Objective. SSc is a systemic fibrotic disease affecting skin, numerous internal organs and the microvasculature. The molecular pathogenesis of SSc tissue fibrosis has not been fully elucidated, although TGF-beta 1 plays a crucial role. The Hic-5 protein encoded by the TGF-beta 1 -inducible HIC-5 gene participates in numerous TGF-beta-mediated pathways, however, the role of Hic-5 in SSc fibrosis has not been investigated. The aim of this study was to examine HIC-5 involvement in SSc tissue fibrosis. Methods.
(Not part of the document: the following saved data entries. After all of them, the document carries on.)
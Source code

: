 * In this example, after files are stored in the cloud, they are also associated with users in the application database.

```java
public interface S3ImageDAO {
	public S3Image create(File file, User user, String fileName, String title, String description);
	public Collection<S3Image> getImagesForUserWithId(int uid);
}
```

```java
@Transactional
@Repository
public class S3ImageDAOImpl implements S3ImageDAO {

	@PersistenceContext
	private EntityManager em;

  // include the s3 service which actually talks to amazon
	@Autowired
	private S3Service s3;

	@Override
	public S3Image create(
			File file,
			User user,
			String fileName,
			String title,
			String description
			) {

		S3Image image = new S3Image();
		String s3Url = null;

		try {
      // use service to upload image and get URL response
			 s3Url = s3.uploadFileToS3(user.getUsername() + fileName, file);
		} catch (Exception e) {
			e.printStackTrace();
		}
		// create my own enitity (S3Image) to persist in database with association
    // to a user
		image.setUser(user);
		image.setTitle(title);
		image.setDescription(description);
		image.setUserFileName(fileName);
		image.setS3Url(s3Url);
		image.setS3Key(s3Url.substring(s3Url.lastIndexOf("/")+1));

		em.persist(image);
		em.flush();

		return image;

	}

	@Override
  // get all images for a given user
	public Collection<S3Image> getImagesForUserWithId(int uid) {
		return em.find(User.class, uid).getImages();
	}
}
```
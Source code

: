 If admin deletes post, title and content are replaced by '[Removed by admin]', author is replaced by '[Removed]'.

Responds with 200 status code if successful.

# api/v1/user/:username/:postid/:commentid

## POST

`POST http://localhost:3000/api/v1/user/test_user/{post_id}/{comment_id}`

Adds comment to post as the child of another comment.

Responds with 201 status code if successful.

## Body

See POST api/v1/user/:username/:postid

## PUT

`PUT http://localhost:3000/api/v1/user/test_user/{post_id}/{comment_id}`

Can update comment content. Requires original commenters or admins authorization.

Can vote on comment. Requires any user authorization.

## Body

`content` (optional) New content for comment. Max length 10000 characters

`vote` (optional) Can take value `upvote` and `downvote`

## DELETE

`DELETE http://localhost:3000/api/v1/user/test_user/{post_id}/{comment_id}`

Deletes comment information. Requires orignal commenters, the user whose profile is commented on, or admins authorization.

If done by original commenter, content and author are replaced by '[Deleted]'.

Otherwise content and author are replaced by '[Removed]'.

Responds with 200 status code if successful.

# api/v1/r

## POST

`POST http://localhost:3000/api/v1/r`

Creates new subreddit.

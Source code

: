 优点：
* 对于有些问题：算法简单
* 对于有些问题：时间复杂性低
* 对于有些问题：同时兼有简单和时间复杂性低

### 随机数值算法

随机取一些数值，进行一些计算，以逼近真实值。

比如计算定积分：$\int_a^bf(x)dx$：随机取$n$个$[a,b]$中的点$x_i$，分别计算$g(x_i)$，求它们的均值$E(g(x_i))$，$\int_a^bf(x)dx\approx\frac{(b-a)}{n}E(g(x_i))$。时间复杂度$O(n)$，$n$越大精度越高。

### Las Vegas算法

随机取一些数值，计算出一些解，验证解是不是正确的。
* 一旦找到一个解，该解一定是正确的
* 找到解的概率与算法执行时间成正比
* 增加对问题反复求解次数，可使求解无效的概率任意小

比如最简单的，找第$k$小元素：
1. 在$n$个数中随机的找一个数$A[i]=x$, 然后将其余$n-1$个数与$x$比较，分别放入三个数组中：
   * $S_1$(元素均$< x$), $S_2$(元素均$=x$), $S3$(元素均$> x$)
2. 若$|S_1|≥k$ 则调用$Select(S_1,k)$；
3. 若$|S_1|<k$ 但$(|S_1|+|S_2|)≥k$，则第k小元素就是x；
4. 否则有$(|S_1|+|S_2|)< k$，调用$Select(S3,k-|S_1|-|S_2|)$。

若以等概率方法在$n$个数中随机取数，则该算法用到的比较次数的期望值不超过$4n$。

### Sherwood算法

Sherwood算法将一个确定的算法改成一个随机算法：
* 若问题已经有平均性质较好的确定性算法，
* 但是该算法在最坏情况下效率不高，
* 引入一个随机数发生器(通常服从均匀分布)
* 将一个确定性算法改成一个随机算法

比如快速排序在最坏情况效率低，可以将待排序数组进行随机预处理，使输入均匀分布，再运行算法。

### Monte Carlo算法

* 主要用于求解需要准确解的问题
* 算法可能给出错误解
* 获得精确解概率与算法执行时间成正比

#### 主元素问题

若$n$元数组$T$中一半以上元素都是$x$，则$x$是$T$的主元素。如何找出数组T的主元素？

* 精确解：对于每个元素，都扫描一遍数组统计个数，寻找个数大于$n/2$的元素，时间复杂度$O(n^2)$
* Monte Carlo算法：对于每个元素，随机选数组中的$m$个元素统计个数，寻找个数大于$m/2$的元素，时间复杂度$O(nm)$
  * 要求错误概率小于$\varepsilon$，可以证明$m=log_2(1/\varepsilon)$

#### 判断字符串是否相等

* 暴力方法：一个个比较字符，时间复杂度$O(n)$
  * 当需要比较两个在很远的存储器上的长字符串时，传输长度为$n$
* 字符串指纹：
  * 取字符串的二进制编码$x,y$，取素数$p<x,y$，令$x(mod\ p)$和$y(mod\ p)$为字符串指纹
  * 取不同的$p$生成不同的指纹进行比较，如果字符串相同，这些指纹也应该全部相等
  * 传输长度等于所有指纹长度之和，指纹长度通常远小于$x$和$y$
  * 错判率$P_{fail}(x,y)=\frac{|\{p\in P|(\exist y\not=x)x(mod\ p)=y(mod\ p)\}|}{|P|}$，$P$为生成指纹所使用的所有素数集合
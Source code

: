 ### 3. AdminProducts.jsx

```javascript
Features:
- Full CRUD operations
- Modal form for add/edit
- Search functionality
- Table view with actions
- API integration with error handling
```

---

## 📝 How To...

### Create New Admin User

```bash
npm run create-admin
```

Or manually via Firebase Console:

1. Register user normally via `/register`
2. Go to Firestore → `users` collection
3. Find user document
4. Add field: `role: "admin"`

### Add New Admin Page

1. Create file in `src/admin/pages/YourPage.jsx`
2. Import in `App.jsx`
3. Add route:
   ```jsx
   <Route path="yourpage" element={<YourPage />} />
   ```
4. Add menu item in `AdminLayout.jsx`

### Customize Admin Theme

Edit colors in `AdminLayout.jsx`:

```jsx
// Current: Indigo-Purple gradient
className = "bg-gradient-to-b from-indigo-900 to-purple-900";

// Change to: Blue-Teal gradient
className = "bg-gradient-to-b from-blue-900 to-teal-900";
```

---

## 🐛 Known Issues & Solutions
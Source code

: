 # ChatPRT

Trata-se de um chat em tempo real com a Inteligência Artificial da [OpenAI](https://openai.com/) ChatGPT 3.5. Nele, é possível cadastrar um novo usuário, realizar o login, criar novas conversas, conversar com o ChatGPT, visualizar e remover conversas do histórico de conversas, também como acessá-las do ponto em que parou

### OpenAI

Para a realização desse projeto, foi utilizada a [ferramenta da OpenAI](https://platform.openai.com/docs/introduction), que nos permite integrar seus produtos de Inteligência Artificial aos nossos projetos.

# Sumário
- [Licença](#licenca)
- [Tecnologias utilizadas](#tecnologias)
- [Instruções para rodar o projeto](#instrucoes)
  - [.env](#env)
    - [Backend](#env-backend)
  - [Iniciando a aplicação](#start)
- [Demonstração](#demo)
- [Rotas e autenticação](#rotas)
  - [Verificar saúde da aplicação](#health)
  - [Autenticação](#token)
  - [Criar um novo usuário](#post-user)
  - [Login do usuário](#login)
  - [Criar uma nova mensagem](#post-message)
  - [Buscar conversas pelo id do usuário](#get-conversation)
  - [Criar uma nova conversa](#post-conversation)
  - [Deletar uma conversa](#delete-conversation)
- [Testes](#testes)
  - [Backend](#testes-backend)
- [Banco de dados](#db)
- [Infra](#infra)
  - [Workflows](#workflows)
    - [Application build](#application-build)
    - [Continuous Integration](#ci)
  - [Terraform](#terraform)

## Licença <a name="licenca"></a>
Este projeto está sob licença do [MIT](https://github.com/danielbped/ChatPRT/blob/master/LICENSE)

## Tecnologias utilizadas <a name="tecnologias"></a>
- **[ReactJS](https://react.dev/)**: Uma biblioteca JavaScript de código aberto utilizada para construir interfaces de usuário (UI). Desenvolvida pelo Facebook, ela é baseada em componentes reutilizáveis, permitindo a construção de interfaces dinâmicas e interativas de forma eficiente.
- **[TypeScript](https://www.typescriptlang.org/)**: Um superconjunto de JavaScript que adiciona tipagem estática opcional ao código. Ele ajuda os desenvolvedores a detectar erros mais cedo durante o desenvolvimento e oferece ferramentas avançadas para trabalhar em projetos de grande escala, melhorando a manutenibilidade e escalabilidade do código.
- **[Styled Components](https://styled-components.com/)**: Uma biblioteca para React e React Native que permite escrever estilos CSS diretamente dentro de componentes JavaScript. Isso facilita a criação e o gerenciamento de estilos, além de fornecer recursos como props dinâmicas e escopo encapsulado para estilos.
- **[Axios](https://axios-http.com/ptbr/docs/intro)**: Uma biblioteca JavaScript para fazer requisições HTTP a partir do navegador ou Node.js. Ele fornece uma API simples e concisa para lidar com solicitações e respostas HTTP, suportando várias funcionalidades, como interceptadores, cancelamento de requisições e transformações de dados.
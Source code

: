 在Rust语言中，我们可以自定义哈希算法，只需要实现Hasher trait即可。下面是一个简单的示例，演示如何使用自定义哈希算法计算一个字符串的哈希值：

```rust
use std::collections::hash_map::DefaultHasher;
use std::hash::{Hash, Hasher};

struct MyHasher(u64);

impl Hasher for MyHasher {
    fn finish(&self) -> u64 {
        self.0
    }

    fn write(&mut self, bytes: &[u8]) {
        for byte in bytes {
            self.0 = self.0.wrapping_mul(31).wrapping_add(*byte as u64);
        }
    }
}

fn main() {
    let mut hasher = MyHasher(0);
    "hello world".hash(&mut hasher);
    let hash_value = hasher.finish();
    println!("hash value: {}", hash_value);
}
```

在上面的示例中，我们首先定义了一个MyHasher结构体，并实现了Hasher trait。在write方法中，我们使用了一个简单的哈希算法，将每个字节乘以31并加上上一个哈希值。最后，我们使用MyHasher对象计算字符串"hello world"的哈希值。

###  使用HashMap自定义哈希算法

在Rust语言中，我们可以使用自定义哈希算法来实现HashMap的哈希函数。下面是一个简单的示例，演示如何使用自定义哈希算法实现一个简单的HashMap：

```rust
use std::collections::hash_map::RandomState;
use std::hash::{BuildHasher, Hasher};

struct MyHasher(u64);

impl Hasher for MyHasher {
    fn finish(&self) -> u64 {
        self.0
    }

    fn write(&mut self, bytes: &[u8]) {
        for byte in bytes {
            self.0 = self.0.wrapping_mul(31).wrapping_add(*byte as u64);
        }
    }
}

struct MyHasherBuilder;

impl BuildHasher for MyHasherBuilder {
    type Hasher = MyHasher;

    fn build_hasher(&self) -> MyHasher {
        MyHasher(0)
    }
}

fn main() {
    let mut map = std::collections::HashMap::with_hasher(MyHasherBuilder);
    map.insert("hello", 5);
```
Affected skin from three patients with diffuse SSc and dermal fibroblasts cultured from affected and non-affected SSc skin were examined for HIC-5 and COL1A1 gene expression. Real-time PCR, IF microscopy, western blotting and small interfering RNA-mediated HIC-5 were performed. Results. HIC-5 and COL1A1 transcripts and Hic-5, type 1 collagen (COL1) and alpha-smooth muscle actin (alpha-SMA) protein levels were increased in clinically affected SSc skin compared with normal skin and in cultured dermal fibroblasts from affected SSc skin compared with non-affected skin fibroblasts from the same patients. HIC-5 knockdown caused a marked reduction of COL1 production in SSc dermal fibroblasts. Conclusion. HIC-5 expression is increased in affected SSc skin compared with skin from normal individuals. Affected SSc skin fibroblasts display increased HIC-5 and COL1A1 expression compared with non-affected skin fibroblasts from the same patients. Hic-5 protein was significantly increased in cultured SSc dermal fibroblasts. HIC-5 mRNA knockdown in SSc fibroblasts caused >50% reduction of COL1 production. Although these are preliminary results owing to the small number of skin samples studied, they indicate that Hic-5 plays a role in the profibrotic activation of SSc dermal fibroblasts and may represent a novel molecular target for antifibrotic therapy in SSc.